A new column from Otley 2030 looks at the small and simple changes we can make to reduce our carbon footprint and save money too.

Week 1: Make easy bendy veg soup

Have a look in your cupboards and search out those soft onions or sprouting potatoes. Rummage in the fridge and find the squashy tomatoes, yellowing leek, limp spring onions or bendy celery. Any veg will do, and old veg is still fine to eat when cooked as long as it’s not rotten or mouldy.

Peel, chop, remove all the bad bits and throw in a saucepan with a little oil or fat and some stock (easily made with stock cubes and boiling water), you’ll need at least enough to cover and cook all your veg. Boil for about half an hour. Then blitz with a hand blender or cook until all the veg are soft enough to squash with a potato masher. Add some seasoning and any herb you can find – if you or your family prefer soup spicy, you can add chilli or paprika, both of which can sit on the shelves for many years without losing their flavour.

If you have a small amount leftover from another meal, like a bolognese, then add it in too - the more flavour the better.

And that’s it! You’ve made a delicious soup which has cost virtually nothing. If you’ve made several days’ worth, make sure you boil it up each time before eating, and if you’ve made a huge amount then freeze half of it and defrost whenever you need a quick, healthy meal.

Why it’s worth the effort

There’s a huge amount of food wasted in Britain today, which means that resources are wasted in growing, processing, packing and transporting food which will be thrown away, causing more unnecessary waste and pollution. Did you know that every day in the UK 4.4million potatoes are wasted?

Foodstuffs in landfill are broken down by bacteria, which produce methane, which has a warming potential of 21 times that of carbon dioxide – so you can see how that quickly adds up to being a big part of the climate crisis.

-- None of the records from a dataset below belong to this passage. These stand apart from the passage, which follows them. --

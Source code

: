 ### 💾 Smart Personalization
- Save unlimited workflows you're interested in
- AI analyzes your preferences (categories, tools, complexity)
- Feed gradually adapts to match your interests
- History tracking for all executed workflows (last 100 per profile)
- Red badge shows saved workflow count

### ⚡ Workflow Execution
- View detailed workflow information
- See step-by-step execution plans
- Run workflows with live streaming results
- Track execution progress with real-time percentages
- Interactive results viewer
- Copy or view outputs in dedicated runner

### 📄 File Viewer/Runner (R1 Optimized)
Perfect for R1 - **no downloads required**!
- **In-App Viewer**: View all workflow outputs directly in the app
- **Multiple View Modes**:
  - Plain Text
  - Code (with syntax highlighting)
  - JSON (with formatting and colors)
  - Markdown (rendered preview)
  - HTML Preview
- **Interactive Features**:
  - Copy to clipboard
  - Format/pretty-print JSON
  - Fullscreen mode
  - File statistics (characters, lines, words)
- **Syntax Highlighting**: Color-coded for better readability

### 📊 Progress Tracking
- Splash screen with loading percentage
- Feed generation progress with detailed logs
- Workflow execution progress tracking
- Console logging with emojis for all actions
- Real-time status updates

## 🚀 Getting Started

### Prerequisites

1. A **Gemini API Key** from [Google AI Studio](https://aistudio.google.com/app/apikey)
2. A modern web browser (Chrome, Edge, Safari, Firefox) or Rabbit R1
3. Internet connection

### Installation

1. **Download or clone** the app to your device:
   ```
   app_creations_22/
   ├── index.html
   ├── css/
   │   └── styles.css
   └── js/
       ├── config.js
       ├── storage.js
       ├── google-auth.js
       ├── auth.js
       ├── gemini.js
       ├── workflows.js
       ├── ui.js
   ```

About a third of all the world’s food goes to waste and according to the UN’s Food and Agriculture Organisation if food waste were a country, it would have the third biggest carbon footprint after the US and China.

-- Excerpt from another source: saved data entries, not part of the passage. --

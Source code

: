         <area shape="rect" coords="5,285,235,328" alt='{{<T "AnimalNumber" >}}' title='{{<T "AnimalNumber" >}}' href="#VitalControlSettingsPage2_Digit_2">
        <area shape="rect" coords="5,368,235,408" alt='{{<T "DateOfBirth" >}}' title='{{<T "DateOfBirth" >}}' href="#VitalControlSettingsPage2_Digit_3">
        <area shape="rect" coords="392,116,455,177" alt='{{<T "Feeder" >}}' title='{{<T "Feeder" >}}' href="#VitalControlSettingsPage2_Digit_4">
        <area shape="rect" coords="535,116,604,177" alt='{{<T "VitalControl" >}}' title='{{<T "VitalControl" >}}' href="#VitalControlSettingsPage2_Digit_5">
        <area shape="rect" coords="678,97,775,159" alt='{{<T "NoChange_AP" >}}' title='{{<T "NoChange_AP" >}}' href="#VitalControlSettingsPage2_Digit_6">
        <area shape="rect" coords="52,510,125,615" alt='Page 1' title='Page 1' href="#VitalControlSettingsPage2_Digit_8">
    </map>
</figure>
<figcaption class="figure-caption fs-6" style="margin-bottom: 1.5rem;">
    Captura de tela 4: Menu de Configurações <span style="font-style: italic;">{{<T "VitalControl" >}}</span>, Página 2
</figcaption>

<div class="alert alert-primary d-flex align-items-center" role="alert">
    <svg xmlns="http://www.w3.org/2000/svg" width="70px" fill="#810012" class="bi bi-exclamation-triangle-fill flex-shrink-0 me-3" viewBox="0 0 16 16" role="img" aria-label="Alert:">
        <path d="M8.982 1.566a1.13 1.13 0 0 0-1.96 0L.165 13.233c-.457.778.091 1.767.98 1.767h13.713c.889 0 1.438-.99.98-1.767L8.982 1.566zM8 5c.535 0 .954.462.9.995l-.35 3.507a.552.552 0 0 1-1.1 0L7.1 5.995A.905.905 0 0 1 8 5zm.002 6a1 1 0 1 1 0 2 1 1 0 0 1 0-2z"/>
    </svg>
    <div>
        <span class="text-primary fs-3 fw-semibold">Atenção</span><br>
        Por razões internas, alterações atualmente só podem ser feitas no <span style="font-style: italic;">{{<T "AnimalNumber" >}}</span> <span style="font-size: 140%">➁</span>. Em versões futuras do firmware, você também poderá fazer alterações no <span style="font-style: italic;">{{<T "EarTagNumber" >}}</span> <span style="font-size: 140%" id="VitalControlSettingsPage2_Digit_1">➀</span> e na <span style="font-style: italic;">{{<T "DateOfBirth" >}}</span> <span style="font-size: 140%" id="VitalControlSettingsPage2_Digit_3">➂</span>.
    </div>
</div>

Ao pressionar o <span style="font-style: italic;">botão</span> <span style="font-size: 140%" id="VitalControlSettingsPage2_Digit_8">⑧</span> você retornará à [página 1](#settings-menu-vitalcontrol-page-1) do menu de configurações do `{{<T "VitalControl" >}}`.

When food is transported to the UK by air it becomes a major contributor to greenhouse emissions and then climate change. Sadly, about a third of our fruit and veg is also rejected for being the wrong size or shape before it even reaches the shops.

Vegetables are cheaper when they are misshapen, bought loose rather than packaged in plastic, and they’re fresher if they were grown in this country. Herbs and spices are also cheaper if bought loose from zero-waste refill shops, such as ‘Like Nana Did’ in Otley.

By buying cheaply and sustainably and by using everything you buy, you’ll save on your carbon footprint and your bank balance.

If you only make one change this week, make bendy veg soup.